I was lucky to get a ticket to this well-attended EngTalk at the Institute of Engineering and Technology.
The idea of an Intelligent Digital Avatar conjures up many images from a complete virtual world that one can safely define, develop and play in to rogue robots running amok and destroying mankind. The reality is much less dramatic but no less far reaching and exciting.
This year’s Turing Talk will be delivered by Mark Girolami; an academic statistician and the Sir Kirby Laing Professorship of Civil Engineering at the University of Cambridge.
Mark will discuss Digital Twins and chart their history to present day technological capability, looking at some of the advances being made and the opportunities along with the open challenges faced to realise the potential of Digital Twins.
The historical part of this talk was very interesting, with examples from 100BC (the Antikythera, the Greek instrument used to predict astronomical positions and eclipses), Kelvin’s mechanical device for predicting tides (used up to 1940, including D-day landings) to weather balloons to model and predict atmospheric pressure.
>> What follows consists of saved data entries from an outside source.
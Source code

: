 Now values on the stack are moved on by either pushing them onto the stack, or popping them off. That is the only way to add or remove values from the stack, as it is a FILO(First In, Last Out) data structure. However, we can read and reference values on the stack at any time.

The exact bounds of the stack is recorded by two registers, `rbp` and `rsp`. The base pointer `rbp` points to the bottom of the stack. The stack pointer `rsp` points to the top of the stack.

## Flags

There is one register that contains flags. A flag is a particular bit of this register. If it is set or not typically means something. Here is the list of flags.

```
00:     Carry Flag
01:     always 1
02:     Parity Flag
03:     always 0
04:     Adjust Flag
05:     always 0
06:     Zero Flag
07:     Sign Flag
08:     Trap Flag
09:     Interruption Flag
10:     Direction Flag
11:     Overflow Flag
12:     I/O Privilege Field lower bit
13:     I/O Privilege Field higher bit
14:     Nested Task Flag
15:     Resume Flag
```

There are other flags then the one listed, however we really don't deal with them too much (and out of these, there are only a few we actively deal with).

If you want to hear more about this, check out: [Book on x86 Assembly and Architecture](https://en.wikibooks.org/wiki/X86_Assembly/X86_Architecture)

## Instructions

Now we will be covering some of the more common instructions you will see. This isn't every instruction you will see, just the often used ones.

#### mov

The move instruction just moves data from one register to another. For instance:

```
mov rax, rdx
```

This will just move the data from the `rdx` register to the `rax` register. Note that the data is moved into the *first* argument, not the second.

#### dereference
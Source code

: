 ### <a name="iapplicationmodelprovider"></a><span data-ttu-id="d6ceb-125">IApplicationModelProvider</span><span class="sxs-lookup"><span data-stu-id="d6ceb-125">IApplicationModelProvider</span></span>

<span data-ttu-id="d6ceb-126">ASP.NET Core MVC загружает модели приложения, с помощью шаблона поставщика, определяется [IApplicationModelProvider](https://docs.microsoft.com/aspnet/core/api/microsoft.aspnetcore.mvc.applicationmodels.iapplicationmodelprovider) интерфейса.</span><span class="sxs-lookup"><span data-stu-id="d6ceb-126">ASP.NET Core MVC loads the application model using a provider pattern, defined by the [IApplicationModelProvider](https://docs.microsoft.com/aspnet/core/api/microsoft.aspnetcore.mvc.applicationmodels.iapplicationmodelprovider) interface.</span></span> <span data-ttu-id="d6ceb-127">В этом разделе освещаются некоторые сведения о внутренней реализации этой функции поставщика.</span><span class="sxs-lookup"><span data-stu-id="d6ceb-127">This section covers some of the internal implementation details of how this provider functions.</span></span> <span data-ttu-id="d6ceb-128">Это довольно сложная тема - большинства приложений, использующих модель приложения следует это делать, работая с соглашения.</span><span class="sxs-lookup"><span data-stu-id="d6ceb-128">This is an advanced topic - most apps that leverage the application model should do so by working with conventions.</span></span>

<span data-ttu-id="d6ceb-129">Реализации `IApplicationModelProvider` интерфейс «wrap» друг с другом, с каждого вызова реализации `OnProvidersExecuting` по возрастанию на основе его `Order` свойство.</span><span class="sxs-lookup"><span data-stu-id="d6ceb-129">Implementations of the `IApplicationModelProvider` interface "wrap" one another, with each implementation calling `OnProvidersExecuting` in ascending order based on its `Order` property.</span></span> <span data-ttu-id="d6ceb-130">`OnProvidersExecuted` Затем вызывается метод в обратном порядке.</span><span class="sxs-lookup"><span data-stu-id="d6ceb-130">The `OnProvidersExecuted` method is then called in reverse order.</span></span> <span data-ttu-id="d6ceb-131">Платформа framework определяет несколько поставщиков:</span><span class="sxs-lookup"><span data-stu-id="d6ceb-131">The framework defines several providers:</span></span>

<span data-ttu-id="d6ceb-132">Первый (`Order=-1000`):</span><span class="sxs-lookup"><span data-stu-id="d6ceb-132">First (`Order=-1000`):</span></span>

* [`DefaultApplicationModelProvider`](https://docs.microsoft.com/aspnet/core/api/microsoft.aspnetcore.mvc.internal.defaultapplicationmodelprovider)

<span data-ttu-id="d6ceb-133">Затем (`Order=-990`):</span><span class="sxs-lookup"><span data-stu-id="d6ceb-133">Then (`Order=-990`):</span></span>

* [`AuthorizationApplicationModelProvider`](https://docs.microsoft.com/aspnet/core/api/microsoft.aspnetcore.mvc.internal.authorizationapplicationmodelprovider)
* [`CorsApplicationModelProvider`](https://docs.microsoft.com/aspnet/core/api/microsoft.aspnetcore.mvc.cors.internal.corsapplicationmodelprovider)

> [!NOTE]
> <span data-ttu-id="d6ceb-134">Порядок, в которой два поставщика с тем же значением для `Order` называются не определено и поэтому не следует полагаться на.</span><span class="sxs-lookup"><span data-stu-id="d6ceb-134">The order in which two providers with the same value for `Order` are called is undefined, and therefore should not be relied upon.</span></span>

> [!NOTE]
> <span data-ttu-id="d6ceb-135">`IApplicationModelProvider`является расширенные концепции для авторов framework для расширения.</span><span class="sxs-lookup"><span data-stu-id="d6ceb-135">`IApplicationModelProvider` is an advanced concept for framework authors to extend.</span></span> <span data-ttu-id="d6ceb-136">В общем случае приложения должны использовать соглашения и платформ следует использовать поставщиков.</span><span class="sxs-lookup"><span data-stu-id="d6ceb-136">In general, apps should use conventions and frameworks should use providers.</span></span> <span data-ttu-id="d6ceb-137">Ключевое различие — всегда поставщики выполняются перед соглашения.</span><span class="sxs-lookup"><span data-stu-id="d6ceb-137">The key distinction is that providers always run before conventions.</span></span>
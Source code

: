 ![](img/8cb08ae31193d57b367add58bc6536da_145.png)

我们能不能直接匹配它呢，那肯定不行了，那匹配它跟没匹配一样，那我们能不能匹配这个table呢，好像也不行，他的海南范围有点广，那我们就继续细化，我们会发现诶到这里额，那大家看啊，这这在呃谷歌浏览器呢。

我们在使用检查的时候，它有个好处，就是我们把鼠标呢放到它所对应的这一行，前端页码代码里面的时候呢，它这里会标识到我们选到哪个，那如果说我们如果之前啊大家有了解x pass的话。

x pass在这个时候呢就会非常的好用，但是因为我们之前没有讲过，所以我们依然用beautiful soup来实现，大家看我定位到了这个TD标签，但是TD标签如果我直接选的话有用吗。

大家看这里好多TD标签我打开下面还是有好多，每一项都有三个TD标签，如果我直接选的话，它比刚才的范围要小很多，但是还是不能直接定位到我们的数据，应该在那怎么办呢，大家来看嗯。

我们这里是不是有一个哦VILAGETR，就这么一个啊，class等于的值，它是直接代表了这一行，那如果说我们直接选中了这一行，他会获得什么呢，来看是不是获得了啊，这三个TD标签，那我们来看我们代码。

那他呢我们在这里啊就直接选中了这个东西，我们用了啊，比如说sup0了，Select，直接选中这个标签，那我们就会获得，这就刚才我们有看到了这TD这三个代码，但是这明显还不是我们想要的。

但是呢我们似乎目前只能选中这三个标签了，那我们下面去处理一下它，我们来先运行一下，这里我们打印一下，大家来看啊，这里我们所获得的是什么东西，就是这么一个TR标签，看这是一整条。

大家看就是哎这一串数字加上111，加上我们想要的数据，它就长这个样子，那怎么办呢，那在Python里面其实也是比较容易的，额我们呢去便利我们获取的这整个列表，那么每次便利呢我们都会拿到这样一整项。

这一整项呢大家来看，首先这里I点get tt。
Mark’s premise was that, whilst 2015 was about BigData, 2020 is about Digital twins – layering mathematical models over complex data streams in order to extract useful information. He stressed the importance of the provenance of information, error checking and acknowledging bias in such models. He was also keen to point out that models should not be used to blindly infer causation (an observed effect might be caused by some outside factor that was not understood or included in the model).